Volume 93, Issue 17

Tuesday, September 28, 1999


Letter on racism lacks guidance

No truth or spelling in advertising

Racism or sexism can't be reversed

Peace and love ignored

Freedom tank

Costly mistakes

Smiling on the beauty pageants

Police report should have been dropped

USC needs to get their finances in order

Justice Mercer-Style?

To drink or not to drink

Editorial Cartoon

Smiling on the beauty pageants

Re: "Here she is, Mrs. America" Sept. 17

To the Editor:

This is in response to what Sara Martel had to say about the Miss America Pageant in the edition of The Gazette, released Friday, Sept. 17.

While everyone is certainly entitled to their own opinion, it's easy to become a victim to the stereotypical views of pageants if you have never been in one.

I was like Sara, in the sense that I also thought women were solely being judged on outward appearances rather than their accomplishments. However, I found myself wondering why every year thousands of pageants occur with an equally great number of participants, both men and women.

That's when I decided to see what all the hype was about.

I became involved in my first pageant when I was 18 years old. It was of my free will, I did not have any pageant crazed mother pushing me to do it.

Well, I won my first title of Miss West Nipissing 1998 and since then, have been in two other pageants including Miss Ontario, held in Toronto.

It might be of some importance to mention the marking scheme: interview – 40 marks, swimsuit – 10 marks, on-stage questions – 20 marks and the remaining, including poise, self-confidence, intelligence, achievements and aspirations – 30 marks.

As you can see, interview and the way you carry yourself is what will make you a winner, not how well you model the latest Speedo.

Then why have the swimsuit competition at all? Maybe the judges would like to have a representative who is confident about her appearance and will strive to keep her body healthy.

As for Sara's argument about motherhood and marriage – in no way are pageant officials suggesting that they are immoral acts. Simply, you, having won the title, are required to perform public duties, charity events and are constantly on the move for an entire year. They want to be sure that the winner will be able to devote herself fully to her new job.

I do agree with Sara's point about divorcees and women who have had an abortion.

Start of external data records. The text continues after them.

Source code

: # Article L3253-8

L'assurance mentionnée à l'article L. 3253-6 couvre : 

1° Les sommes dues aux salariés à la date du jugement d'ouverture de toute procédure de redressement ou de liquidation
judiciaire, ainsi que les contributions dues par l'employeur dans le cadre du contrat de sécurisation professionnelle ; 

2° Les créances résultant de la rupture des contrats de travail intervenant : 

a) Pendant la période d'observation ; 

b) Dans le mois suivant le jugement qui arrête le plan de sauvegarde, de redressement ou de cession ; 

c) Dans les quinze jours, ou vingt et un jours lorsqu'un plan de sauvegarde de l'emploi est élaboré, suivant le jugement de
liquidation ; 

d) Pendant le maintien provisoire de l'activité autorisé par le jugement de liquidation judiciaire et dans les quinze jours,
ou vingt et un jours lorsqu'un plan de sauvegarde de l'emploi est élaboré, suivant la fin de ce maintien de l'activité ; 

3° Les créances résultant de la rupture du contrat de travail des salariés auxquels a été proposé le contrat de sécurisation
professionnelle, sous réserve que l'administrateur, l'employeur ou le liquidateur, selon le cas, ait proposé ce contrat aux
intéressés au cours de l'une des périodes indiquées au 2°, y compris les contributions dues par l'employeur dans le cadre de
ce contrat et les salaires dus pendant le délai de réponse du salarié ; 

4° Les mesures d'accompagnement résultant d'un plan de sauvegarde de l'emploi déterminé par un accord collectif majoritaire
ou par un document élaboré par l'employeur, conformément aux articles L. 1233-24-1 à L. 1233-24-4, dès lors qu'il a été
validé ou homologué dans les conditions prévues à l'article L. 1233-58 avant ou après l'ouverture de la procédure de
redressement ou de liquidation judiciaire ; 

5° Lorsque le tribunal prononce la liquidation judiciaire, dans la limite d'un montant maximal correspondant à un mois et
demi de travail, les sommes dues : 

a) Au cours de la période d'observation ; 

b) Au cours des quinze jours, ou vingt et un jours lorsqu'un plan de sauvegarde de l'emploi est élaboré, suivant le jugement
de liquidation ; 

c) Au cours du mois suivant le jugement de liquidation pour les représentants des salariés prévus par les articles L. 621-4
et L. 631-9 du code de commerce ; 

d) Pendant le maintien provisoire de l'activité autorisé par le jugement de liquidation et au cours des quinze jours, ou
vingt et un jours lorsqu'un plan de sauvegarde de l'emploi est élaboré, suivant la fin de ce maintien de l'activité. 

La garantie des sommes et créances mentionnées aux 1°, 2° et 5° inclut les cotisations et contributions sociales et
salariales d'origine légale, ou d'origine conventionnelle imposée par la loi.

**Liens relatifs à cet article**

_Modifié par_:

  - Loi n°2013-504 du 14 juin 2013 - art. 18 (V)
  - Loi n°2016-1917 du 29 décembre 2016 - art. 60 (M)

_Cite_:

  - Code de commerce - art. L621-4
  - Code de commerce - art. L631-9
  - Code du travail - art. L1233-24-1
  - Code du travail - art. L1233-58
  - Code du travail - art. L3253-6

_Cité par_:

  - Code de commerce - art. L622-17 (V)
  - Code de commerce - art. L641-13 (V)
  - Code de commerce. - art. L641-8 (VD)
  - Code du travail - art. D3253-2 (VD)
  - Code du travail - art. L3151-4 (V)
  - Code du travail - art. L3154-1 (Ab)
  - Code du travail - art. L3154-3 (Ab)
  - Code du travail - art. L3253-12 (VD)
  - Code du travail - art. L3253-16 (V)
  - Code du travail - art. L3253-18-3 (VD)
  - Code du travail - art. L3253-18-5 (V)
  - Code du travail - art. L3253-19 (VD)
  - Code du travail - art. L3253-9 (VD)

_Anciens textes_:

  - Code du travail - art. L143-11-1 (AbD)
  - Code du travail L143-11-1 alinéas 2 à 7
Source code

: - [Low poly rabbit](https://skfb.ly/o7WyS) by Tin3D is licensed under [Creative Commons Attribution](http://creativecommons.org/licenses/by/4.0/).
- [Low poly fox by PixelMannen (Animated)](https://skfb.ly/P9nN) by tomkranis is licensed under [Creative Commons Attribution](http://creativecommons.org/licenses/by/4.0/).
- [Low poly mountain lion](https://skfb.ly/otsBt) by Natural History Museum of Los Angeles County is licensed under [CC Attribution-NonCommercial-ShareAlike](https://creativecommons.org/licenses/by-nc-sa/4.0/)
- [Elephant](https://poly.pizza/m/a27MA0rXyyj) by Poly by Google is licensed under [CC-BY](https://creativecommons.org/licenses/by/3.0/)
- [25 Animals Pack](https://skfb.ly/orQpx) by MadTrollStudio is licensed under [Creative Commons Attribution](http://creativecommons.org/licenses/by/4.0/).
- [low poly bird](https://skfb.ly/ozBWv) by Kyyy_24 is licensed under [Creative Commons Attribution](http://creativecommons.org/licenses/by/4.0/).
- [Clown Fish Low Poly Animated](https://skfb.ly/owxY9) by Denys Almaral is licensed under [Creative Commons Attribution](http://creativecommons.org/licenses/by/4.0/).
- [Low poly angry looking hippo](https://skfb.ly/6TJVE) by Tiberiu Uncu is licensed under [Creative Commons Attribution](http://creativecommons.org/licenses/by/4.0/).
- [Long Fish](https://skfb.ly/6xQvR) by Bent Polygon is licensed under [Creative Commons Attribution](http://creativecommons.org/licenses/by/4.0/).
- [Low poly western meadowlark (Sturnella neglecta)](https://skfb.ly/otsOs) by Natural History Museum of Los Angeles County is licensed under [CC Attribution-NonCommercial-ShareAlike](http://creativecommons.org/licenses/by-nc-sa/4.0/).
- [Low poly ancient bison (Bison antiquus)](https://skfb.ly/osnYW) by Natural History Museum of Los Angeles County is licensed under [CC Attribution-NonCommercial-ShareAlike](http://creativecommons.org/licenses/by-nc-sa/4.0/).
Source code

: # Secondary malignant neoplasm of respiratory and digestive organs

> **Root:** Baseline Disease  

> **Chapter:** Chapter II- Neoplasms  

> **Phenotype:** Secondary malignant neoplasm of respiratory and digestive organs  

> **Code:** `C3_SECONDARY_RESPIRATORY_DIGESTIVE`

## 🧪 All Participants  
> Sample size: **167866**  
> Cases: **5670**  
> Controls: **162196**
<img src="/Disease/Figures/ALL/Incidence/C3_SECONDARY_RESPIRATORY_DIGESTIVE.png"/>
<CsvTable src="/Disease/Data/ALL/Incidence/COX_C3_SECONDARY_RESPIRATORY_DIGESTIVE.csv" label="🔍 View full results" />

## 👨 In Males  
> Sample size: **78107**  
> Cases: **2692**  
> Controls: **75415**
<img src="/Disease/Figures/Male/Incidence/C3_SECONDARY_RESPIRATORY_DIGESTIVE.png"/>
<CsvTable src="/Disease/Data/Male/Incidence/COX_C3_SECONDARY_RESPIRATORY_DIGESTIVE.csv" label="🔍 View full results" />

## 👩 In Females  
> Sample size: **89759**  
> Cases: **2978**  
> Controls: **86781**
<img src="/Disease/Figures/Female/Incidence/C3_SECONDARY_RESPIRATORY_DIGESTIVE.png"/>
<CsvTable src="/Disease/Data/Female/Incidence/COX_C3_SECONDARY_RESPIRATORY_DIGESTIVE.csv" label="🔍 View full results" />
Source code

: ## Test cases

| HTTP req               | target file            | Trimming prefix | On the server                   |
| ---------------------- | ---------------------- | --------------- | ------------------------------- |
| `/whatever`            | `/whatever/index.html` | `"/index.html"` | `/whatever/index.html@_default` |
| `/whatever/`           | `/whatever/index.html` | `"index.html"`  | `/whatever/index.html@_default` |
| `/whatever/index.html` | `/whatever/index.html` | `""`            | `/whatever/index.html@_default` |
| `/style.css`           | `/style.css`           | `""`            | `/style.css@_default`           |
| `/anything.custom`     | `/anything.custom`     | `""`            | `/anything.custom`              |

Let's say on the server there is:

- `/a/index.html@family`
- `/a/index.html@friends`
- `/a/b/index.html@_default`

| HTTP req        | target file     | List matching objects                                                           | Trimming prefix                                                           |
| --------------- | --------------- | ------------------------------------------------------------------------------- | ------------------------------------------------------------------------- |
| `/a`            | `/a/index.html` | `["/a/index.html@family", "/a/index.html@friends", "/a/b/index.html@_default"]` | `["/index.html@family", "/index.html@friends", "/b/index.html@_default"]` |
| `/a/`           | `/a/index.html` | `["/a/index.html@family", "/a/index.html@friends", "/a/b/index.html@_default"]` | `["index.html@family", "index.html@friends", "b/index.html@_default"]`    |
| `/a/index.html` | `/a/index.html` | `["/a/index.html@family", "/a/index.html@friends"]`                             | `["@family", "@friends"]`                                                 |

It is funny that Sara failed to mention that Miss America has decided to work with veterans of war – seems she left out all of the positive aspects of pageants.

What have I learned from pageants? How to conduct myself well during interviews (great practice for future jobs) and in the public eye. I have gained so much more confidence and self-esteem that I have no problem approaching new people or trying new experiences and I've also learned to be proud of my accomplishments and to always strive for bigger and better things.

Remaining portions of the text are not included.